These teams on occasion 'dare' to play teams they might get beat playing, teams like BYU! But, sadly, it shows how the BCS has encouraged these 'elite' teams to play gimmie games to improve their likelihood of getting into a BCS game. Florida and Texas been the worst offenders of scheduling cream puff games. Is Texas' new mascot Chicken Little? :shock:


----------



## buggsz24 (Mar 18, 2008)

GaryFish said:


> OK buzzsz. I'm confused here. You blasted BYU for playing a soft non-conference schedule this past year, saying they suck for doing it. And then you say that the good teams get to play soft non-conference schedules because they are good?


Okay, you took what I said all wrong I think its great BYU scheduled a top flight team, I applaud that.

But understand BYU *needs* to schedule those teams to ensure that their weak in-conference opponents don't exclude them from the BCS talk. Oklahoma on the other hand can afford to schedule a soft out of conference schedule because they play at least four top tens every year without going out of conference.

The point was that BYU isn't in the position they used to be in, they now need to take what they can get until they build the respect they once had (nationally)



GaryFish said:


> On the flip side though, quality teams refuse to do home and home with BYU


Well until your one of "Those" teams again you won't be able to get that type of deal, find a good pimp and let the whoring begin. After a couple years of good showings you will be one of "Those" teams again. Please don't take that as a shot at the cougs, it really wasn't intended to be one.


----------



## GaryFish (Sep 7, 2007)

O.K. I get you now.

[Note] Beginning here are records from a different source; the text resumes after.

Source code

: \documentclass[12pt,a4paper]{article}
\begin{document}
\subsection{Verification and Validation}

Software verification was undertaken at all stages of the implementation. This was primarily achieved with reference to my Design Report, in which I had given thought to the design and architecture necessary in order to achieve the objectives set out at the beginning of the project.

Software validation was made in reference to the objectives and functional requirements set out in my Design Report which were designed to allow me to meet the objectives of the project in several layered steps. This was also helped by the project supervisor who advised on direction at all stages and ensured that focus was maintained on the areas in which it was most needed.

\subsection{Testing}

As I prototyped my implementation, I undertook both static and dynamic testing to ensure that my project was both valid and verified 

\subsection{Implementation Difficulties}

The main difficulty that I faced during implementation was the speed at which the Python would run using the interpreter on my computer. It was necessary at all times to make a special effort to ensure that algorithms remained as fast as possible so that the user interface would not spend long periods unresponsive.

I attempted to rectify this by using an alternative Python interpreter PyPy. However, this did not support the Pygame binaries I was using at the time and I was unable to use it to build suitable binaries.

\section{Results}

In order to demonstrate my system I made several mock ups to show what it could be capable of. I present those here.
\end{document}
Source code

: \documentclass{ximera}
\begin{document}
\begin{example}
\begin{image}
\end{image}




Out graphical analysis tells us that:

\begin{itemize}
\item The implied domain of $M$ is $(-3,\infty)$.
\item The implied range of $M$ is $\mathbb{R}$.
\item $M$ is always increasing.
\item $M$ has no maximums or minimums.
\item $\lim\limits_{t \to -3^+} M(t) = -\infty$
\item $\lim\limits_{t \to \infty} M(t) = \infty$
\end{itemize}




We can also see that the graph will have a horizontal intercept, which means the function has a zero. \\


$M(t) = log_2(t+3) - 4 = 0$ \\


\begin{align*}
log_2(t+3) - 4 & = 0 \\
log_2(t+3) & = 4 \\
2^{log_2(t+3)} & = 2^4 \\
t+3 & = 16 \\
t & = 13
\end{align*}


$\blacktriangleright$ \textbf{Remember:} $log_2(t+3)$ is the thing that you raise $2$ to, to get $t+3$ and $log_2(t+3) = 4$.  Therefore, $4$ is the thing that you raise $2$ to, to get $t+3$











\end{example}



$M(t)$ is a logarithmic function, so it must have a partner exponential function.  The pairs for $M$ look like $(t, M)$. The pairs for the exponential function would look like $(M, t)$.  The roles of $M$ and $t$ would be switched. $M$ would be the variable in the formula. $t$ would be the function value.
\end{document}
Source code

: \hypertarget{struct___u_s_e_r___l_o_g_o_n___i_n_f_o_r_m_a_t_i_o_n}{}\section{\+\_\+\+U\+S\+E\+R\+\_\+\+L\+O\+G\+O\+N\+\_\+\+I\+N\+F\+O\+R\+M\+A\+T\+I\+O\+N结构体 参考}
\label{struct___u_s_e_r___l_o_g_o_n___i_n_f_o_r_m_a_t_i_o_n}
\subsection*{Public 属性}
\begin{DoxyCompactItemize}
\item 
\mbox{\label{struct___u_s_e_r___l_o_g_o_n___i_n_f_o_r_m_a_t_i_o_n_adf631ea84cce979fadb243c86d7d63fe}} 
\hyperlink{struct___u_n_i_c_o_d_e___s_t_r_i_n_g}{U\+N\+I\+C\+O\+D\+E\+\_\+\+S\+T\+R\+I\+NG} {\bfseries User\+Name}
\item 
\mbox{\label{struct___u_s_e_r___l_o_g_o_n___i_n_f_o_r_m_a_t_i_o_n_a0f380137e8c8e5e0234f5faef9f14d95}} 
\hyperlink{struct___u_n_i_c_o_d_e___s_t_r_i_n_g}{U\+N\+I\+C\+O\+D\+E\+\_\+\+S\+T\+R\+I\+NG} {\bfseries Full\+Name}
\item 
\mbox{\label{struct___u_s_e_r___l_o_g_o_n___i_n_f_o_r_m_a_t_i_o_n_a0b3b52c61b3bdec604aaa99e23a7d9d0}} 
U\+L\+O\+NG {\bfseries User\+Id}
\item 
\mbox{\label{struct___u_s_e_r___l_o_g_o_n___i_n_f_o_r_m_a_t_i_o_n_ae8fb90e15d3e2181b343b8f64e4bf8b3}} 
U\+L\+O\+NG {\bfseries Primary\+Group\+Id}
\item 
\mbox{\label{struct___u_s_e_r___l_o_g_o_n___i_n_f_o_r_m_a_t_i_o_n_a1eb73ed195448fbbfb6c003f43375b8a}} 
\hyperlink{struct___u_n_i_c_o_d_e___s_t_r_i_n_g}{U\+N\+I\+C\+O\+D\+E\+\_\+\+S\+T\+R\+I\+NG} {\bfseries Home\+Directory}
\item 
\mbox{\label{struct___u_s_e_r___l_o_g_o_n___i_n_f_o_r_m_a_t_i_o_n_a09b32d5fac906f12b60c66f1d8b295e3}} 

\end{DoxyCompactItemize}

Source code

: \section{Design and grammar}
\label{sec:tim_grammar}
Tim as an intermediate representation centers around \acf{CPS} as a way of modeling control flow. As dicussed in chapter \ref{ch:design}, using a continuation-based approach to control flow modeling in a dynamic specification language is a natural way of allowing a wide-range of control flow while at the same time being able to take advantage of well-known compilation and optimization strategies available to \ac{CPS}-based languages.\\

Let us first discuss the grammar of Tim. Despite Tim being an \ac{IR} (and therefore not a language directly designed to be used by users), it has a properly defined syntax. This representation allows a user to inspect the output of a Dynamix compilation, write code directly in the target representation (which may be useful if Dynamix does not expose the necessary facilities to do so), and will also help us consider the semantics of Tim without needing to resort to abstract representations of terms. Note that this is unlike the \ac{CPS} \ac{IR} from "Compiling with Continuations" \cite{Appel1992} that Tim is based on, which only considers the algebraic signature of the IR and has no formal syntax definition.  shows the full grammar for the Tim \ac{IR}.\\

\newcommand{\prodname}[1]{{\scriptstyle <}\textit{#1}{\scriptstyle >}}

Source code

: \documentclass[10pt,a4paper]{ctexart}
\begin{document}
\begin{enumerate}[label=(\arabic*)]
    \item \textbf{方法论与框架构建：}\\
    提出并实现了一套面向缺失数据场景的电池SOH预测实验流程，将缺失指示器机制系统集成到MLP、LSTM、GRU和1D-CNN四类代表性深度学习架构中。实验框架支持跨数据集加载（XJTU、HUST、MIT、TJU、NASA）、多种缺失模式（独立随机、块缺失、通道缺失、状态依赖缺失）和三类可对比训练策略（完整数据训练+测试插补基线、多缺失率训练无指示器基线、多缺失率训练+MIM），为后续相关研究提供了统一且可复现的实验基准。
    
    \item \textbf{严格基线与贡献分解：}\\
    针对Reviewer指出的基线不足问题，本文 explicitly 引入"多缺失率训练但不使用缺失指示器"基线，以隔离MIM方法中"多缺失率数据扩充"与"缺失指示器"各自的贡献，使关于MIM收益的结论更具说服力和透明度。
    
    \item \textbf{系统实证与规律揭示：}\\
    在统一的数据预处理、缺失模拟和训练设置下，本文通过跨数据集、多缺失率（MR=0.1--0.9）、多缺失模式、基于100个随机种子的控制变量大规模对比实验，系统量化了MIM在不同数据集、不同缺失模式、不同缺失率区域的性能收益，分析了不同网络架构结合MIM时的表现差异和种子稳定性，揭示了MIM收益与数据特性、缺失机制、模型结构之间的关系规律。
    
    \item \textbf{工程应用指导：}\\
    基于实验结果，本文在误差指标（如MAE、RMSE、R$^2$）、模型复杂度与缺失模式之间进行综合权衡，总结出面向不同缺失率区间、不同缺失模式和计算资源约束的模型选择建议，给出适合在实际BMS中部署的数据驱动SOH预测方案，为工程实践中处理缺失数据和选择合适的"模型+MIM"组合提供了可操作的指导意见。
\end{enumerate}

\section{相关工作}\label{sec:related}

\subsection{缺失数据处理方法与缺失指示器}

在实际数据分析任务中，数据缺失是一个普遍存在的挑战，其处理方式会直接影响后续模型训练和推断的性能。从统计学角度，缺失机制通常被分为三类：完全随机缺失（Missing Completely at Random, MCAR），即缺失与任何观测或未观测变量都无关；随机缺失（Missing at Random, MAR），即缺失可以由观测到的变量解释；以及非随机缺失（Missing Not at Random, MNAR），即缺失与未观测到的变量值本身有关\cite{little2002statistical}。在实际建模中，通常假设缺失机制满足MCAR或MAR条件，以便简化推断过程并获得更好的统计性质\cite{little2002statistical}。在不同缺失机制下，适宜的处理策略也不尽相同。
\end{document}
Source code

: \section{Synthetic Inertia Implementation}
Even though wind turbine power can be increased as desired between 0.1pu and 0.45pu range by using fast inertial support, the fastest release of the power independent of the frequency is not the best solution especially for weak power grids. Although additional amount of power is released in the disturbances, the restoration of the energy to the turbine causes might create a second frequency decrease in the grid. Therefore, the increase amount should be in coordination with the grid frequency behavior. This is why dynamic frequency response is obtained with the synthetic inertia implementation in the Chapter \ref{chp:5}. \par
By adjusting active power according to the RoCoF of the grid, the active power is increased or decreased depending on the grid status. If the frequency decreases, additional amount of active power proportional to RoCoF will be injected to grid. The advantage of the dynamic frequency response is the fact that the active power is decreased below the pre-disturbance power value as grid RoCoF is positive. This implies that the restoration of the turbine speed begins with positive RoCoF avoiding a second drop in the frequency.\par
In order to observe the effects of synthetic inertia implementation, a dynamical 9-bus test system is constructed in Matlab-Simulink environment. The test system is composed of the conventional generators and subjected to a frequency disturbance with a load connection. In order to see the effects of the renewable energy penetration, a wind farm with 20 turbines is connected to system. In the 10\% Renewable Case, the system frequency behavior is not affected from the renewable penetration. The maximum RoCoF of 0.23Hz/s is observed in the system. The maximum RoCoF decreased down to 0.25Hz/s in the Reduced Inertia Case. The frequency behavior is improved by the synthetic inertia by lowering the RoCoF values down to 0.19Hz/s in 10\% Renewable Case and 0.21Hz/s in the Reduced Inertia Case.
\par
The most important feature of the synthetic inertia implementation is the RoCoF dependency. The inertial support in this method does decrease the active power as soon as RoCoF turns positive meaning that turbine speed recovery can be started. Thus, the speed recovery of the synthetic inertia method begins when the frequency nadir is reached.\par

No prob.

I see the Cougars, and Utes for that matter, as teams that can/should be in the 15-25 rankings about half the time. Once in every 4-6 years, they could make a run at a top 10 finish - like when they have a senior QB and other skill positions - like Utah did this year. To expect them to be consistent top 10 or top 5 teams is unrealistic when you consider programs whose budgets have two more zeros than BYU or Utah. And even with all that money - no program is in the top 5 or 10 every single year.


----------



## proutdoors (Sep 24, 2007)

buggsz24 said:


> But understand BYU *needs* to schedule those teams to ensure that their weak in-conference opponents don't exclude them from the BCS talk. *Oklahoma on the other hand can afford to schedule a soft out of conference schedule because they play at least four top tens every year without going out of conference.* Nothing like hyperbole eh? What four TOP TEN teams did Texas play in conference in 2008, 2007, 2006? You are saying that four of the Top Ten teams are from the Big 12 every year? I beg to differ. :roll:
> 
> The point was that BYU isn't in the position they used to be in, they now need to take what they can get until they build the respect they once had (nationally). Take what they can get? You mean like Oklahoma, Florida State (at HOME), and Tulane? I would say the getting is pretty good. :?
> 
> Well until your one of "Those" teams again you won't be able to get that type of deal, find a good pimp and let the whoring begin. After a couple years of good showings you will be one of "Those" teams again. Please don't take that as a shot at the cougs, it really wasn't intended to be one. Right, it was meant as a compliment. *\-\* I would say, based on their non-conference schedule for 2009 BYU is already one of "Those" teams. *(())*


----------



## buggsz24 (Mar 18, 2008)

proutdoors said:


> These teams on occasion 'dare' to play teams they might get beat playing, teams like BYU! But, sadly, it shows how the BCS has encouraged these 'elite' teams to play gimmie games to improve their likelihood of getting into a BCS game.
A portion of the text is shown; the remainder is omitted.